Trois heures qui se sont écoulées comme un rêve, à la rapidité d’un générique de cinéma auquel elles ressemblaient.  Bien sûr de ces trois heures je ne vous ai retranscrit que quelques bribes, l’essentiel ayant finalement été dans l’implicite.

 Vous ne serez pas surpris si je vous dis que notre ami goguenard est parti sans dire au revoir, que mes tentatives d’amorce de conversation, connaissant bien son journal ayant un lien particulier avec, ne se sont soldées que par des soupirs de consternation (au moins aurons-nous eu celle-ci en commun). Et je ne peux que comprendre la lassitude de Nicholas Duvauchelle, de Catherine Deneuve ou des autres face à ce manque d’élégance, marque, au-delà de l’absence d’humilité, d’un défaut de talent, en tout cas de psychologie, belle illustration des propos de Marina Foïs sur les grands acteurs face auxquelles il est si facile de jouer, qui d’une certaine manière ne s’embarrassent pas d’une comédie pathétique. Cette comédie humaine que j’ai constaté dans tant de circonstances cinématographiques (pour connaître réellement quelqu’un, placez le soit dans un théâtre de guerre ou dans un théâtre des vanités, par exemple un festival, c’est imparable) à la fois belle et pathétique ne cessera de m’amuser, ou consterner, selon les jours.

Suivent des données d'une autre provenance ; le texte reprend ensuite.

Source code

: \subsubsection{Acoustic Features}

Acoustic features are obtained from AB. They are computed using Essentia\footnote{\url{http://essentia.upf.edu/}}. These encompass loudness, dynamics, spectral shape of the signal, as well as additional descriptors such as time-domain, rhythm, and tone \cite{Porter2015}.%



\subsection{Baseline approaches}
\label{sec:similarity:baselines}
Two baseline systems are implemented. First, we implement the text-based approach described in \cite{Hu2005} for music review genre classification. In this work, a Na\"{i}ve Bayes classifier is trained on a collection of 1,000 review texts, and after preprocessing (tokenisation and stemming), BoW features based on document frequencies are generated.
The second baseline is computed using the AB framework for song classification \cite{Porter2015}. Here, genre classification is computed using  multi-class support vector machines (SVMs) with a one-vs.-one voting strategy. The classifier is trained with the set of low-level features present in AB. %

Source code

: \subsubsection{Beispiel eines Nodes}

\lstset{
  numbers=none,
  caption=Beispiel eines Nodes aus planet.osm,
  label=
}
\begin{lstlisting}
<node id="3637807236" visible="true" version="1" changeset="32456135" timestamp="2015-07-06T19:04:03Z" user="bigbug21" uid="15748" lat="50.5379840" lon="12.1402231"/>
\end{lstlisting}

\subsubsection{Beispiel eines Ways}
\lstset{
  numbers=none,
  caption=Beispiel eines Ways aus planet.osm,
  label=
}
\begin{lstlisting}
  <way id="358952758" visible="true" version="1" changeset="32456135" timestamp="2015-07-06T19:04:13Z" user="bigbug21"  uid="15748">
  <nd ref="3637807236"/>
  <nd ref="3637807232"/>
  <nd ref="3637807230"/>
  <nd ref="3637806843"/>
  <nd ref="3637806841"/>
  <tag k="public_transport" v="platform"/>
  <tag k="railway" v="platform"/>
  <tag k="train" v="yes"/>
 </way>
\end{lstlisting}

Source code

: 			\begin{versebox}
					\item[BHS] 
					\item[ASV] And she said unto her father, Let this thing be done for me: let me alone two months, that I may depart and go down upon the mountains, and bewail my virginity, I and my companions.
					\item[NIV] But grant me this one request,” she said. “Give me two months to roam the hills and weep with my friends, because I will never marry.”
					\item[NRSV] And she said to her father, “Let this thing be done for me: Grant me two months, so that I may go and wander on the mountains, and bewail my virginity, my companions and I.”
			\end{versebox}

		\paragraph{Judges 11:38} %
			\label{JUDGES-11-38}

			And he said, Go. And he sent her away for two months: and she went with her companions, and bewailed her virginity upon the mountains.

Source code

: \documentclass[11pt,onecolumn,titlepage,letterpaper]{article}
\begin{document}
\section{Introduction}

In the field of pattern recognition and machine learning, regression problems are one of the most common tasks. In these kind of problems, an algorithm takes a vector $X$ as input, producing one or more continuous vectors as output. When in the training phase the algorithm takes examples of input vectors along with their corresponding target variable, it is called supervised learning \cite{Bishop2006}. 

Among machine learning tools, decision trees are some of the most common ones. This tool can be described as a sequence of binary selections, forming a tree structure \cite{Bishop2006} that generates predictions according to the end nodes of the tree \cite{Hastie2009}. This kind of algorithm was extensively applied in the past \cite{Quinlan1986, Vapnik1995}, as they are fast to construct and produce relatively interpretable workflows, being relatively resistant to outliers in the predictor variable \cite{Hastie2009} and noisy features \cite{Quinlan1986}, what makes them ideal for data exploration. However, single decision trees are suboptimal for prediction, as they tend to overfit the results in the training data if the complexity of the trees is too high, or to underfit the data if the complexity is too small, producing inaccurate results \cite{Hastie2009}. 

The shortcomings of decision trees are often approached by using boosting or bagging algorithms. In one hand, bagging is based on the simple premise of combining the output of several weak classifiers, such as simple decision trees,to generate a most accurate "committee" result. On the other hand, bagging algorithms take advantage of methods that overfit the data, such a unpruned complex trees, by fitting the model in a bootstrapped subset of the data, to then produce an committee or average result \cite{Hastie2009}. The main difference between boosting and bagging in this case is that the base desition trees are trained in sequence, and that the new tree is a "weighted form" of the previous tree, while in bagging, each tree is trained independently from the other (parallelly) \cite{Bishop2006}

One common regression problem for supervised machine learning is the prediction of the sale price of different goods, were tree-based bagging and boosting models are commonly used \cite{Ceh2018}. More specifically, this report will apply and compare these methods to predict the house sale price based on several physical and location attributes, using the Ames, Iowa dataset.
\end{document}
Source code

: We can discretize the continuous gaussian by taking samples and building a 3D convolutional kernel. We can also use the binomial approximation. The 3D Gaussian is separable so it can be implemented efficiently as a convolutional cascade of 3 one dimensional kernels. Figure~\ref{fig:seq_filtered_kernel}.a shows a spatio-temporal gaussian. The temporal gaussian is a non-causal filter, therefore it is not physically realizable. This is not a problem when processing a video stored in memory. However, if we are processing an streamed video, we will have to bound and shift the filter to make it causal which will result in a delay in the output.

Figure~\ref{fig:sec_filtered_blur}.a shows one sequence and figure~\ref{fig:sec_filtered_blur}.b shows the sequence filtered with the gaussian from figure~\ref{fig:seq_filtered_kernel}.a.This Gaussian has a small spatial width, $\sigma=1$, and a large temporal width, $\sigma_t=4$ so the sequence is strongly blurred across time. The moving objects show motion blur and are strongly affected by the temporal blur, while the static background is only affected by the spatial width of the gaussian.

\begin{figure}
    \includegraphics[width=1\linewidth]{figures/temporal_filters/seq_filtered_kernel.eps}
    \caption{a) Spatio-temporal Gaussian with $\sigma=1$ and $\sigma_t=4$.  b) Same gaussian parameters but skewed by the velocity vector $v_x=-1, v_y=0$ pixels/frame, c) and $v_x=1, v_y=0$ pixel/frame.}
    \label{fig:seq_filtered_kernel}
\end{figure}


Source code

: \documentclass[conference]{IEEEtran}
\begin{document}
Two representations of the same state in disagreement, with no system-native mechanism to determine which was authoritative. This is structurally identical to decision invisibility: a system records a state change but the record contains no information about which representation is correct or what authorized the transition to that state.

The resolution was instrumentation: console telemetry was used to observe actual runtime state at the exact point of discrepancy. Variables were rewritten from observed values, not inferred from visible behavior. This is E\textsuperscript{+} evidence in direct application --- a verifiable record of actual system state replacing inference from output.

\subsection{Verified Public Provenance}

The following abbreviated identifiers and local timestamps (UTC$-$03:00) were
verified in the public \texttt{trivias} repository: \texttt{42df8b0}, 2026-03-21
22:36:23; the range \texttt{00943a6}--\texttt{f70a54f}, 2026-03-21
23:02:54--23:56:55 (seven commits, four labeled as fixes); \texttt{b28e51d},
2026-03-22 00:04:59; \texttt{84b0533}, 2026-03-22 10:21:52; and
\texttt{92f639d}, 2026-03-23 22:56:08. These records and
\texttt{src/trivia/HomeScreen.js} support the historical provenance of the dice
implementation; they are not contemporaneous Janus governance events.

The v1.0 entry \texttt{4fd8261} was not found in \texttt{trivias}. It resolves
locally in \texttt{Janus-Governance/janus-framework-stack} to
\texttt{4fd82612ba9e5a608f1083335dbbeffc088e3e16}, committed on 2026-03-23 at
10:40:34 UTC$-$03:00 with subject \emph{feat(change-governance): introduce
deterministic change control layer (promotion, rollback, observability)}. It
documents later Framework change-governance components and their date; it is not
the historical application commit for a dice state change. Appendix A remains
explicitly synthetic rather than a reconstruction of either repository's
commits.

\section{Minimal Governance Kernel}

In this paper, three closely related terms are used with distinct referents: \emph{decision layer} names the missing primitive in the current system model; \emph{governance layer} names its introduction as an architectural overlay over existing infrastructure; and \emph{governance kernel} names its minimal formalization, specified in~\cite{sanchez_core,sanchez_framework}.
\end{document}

 Un beau moment en tout cas dont je suis ressortie  avec  des tas d’images, d’impressions (que je retranscrirai ailleurs…) mais surtout de regards insolents, lasses, farouches, maquillés (au figuré), absents, incisifs, mécaniques, brumeux, enthousiastes et surtout d’un perçant que je ne verrai plus jamais pareil même si et heureusement il a  conservé tout son mystère, résisté à la lumière tapageuse et insatiable. D’une lampe détournée et pas seulement…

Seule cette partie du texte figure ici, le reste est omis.